How to Respond to a Job Search Offer or Rejection
Whether or not you get the job you just applied for, your response is important. You should always write a letter in response to the company’s decision.
Job offer responses
What do you say when you receive a job offer? (Other than “Hallelujah!”) No matter what your decision, remember to say that you much appreciate the offer. You have three basic options — “yes,” “no,” or “too late.”

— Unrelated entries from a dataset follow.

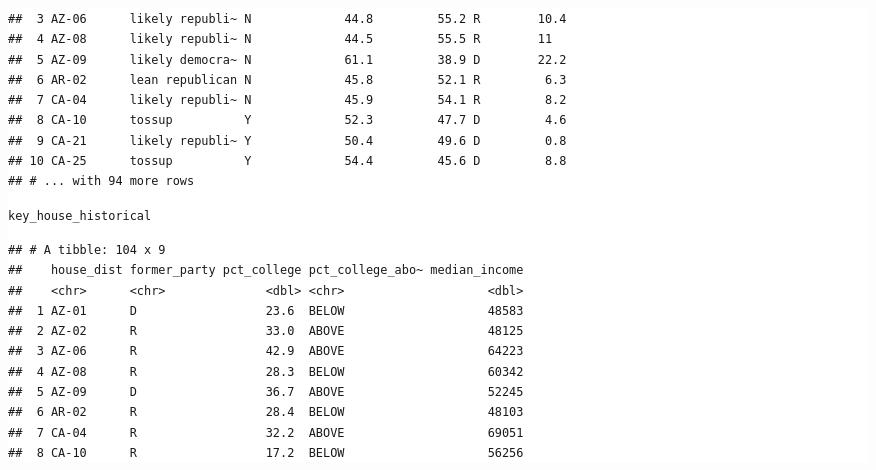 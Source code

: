     ##  3 AZ-06      likely republi~ N             44.8         55.2 R        10.4
    ##  4 AZ-08      likely republi~ N             44.5         55.5 R        11  
    ##  5 AZ-09      likely democra~ N             61.1         38.9 D        22.2
    ##  6 AR-02      lean republican N             45.8         52.1 R         6.3
    ##  7 CA-04      likely republi~ N             45.9         54.1 R         8.2
    ##  8 CA-10      tossup          Y             52.3         47.7 D         4.6
    ##  9 CA-21      likely republi~ Y             50.4         49.6 D         0.8
    ## 10 CA-25      tossup          Y             54.4         45.6 D         8.8
    ## # ... with 94 more rows

``` r
key_house_historical
```

    ## # A tibble: 104 x 9
    ##    house_dist former_party pct_college pct_college_abo~ median_income
    ##    <chr>      <chr>              <dbl> <chr>                    <dbl>
    ##  1 AZ-01      D                  23.6  BELOW                    48583
    ##  2 AZ-02      R                  33.0  ABOVE                    48125
    ##  3 AZ-06      R                  42.9  ABOVE                    64223
    ##  4 AZ-08      R                  28.3  BELOW                    60342
    ##  5 AZ-09      D                  36.7  ABOVE                    52245
    ##  6 AR-02      R                  28.4  BELOW                    48103
    ##  7 CA-04      R                  32.2  ABOVE                    69051
    ##  8 CA-10      R                  17.2  BELOW                    56256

Thank the hiring manager for the job offer, mentioning the full job title, and formally accept it. Mention your understanding of the terms and conditions of employment: compensation, work hours, starting date, where you will report to work, and any special conditions, such as company-supplied uniforms, short-term or contract work, and required training. If the company’s written offer covered all the important bases, you can cut it short like this:
I am happy to accept your offer as stated in your letter of [date]. The job offer letter contains the compensation we agreed to — [$ amount]. I’m very much looking forward to seeing you on my first day, which is [date] at [location].
Politely and briefly decline the job offer, to maintain good relations with the employer and keep the door open for future offers. You never know what good fortune could develop if you handle a turndown with class. Mention that the decision was difficult to make and that you wish the employer all possible success. Your phrasing can be along these lines:
Thank you very much for your job offer of an engineering position in your R&D division. Unfortunately, I must decline your offer. After intense review, I just can’t make the numbers come out right for me. Your job will not meet my financial needs, considering my student loans and living costs in San Francisco.

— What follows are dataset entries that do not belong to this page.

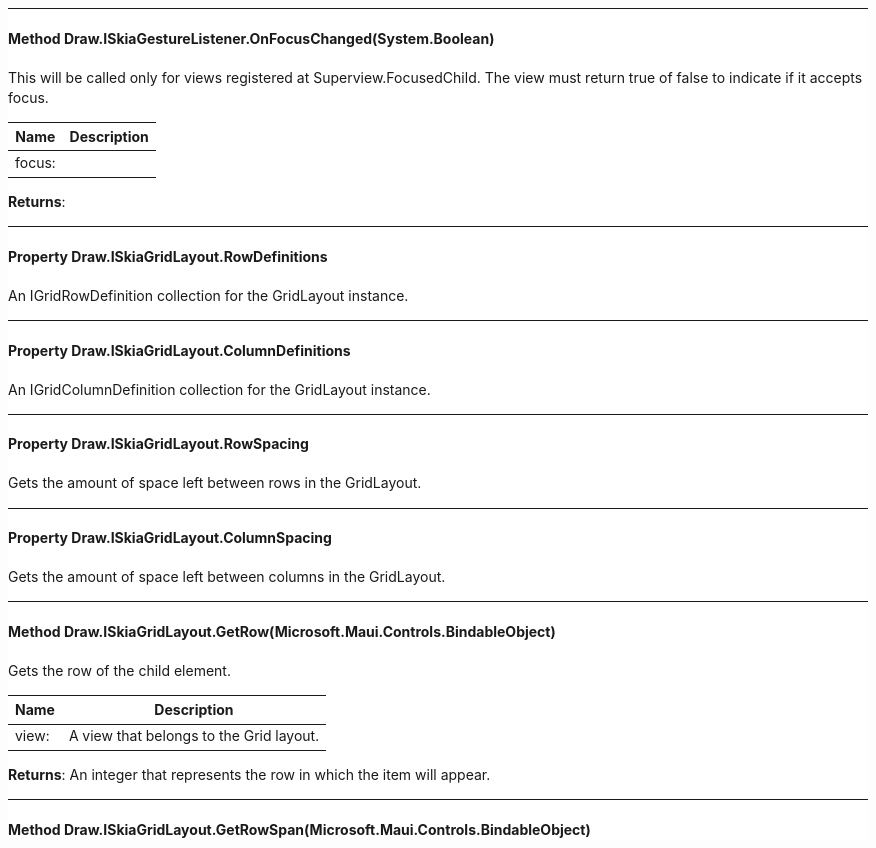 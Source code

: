 

---
#### Method Draw.ISkiaGestureListener.OnFocusChanged(System.Boolean)

 This will be called only for views registered at Superview.FocusedChild. The view must return true of false to indicate if it accepts focus. 

|Name | Description |
|-----|------|
|focus: ||
**Returns**: 



---
#### Property Draw.ISkiaGridLayout.RowDefinitions

 An IGridRowDefinition collection for the GridLayout instance. 



---
#### Property Draw.ISkiaGridLayout.ColumnDefinitions

 An IGridColumnDefinition collection for the GridLayout instance. 



---
#### Property Draw.ISkiaGridLayout.RowSpacing

 Gets the amount of space left between rows in the GridLayout. 



---
#### Property Draw.ISkiaGridLayout.ColumnSpacing

 Gets the amount of space left between columns in the GridLayout. 



---
#### Method Draw.ISkiaGridLayout.GetRow(Microsoft.Maui.Controls.BindableObject)

 Gets the row of the child element. 

|Name | Description |
|-----|------|
|view: |A view that belongs to the Grid layout.|
**Returns**: An integer that represents the row in which the item will appear.



---
#### Method Draw.ISkiaGridLayout.GetRowSpan(Microsoft.Maui.Controls.BindableObject)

I am sorry that I won’t be working with the impressive people I’ve met at your excellent company. I appreciate the time and consideration you’ve given to me, and I sincerely hope we have the opportunity to meet in the future.
When you take another job before an offer comes through, write a short, respectful response telling the truth. Here’s a sample note:
I was delighted to receive your interesting offer for [position title] at [organization]. Although I am impressed with both the position and your company, I’ve received another offer that I think more closely matches what I’m looking for. That’s why, after giving it deep hours of thought, I must decline your fine job offer.

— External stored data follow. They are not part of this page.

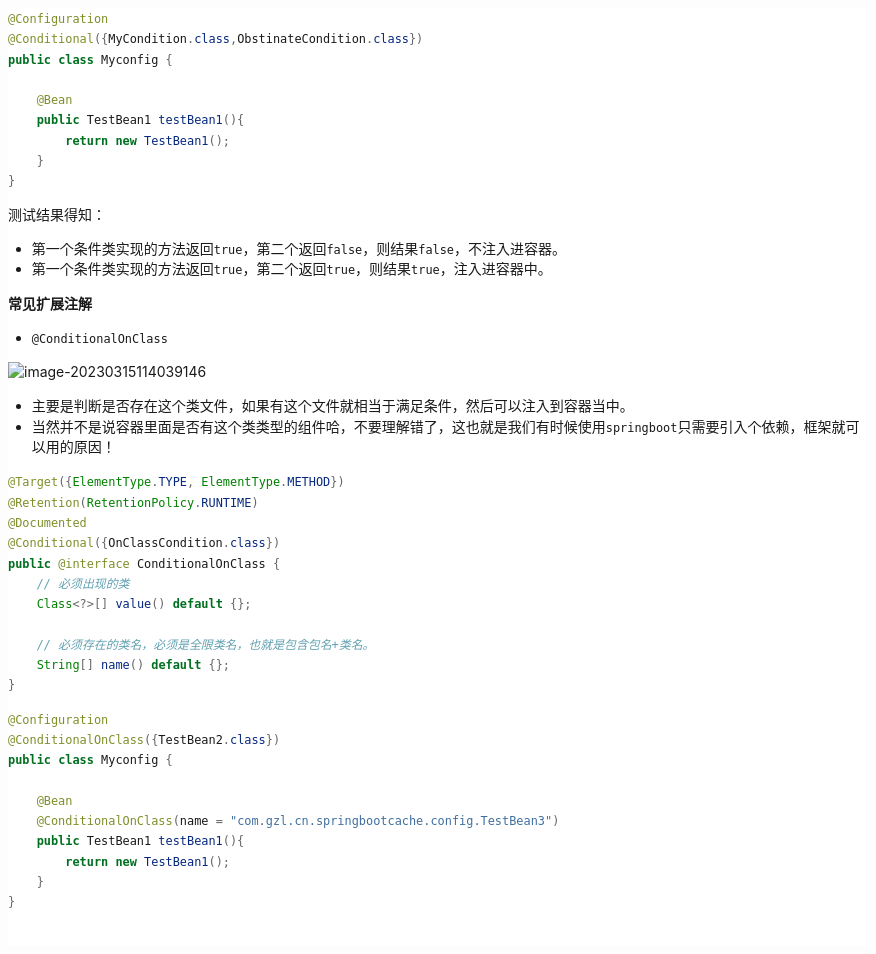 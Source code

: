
 ```java
@Configuration
@Conditional({MyCondition.class,ObstinateCondition.class})
public class Myconfig {

    @Bean
    public TestBean1 testBean1(){
        return new TestBean1();
    }
}
```

测试结果得知：

- 第一个条件类实现的方法返回`true`，第二个返回`false`，则结果`false`，不注入进容器。
- 第一个条件类实现的方法返回`true`，第二个返回`true`，则结果`true`，注入进容器中。



**常见扩展注解**

- `@ConditionalOnClass`

![image-20230315114039146](https://zcw-typora.oss-cn-nanjing.aliyuncs.com/image-20230315114039146.png)

- 主要是判断是否存在这个类文件，如果有这个文件就相当于满足条件，然后可以注入到容器当中。
- 当然并不是说容器里面是否有这个类类型的组件哈，不要理解错了，这也就是我们有时候使用`springboot`只需要引入个依赖，框架就可以用的原因！

```java
@Target({ElementType.TYPE, ElementType.METHOD})
@Retention(RetentionPolicy.RUNTIME)
@Documented
@Conditional({OnClassCondition.class})
public @interface ConditionalOnClass {
	// 必须出现的类
    Class<?>[] value() default {};
	
	// 必须存在的类名，必须是全限类名，也就是包含包名+类名。
    String[] name() default {};
}
```

```java
@Configuration
@ConditionalOnClass({TestBean2.class})
public class Myconfig {

    @Bean
    @ConditionalOnClass(name = "com.gzl.cn.springbootcache.config.TestBean3")
    public TestBean1 testBean1(){
        return new TestBean1();
    }
}
```

​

Thank you for your time and effort. I hold the best thoughts for you and your company’s bright future.
When you don’t get the job, send what some call the “suck it up and smile” letter as an investment in your reputation.
Graciously thank the hiring manager for the interview and consideration. Ask that you be kept in mind for future openings. Send a similar (but not duplicate) letter to the human resources representative or recruiter with the company. Personalize both letters by saying what impressed you about the company and the position.
Anything can happen. The new hire for the job you wanted may quickly and abruptly resign, and you’ll get a call. The recipient of your letter may wish he could have hired both of you and recommend you to a colleague for another open position. Such occurrences are infrequent, but they do happen.
Job return agreements
You’re surprised when a company that laid you off wants you back. You’re wondering if a second act on the same stage is a productive move in your career. After investigation, you’re willing to have a homecoming. Okay, but try to sweeten your deal by writing a job return agreement. Here’s an example of asking for a pay raise and no waiting time for benefits:
I am looking for market rate compensation, considering that, since I left the company, I have gained several skills that will help me do my job even better (name the skills). Because I know the job and the company, I will be 100 percent productive as soon as I start.
I ask that I resume all employee benefits immediately and that my seniority rights be restored as if there were no break in service.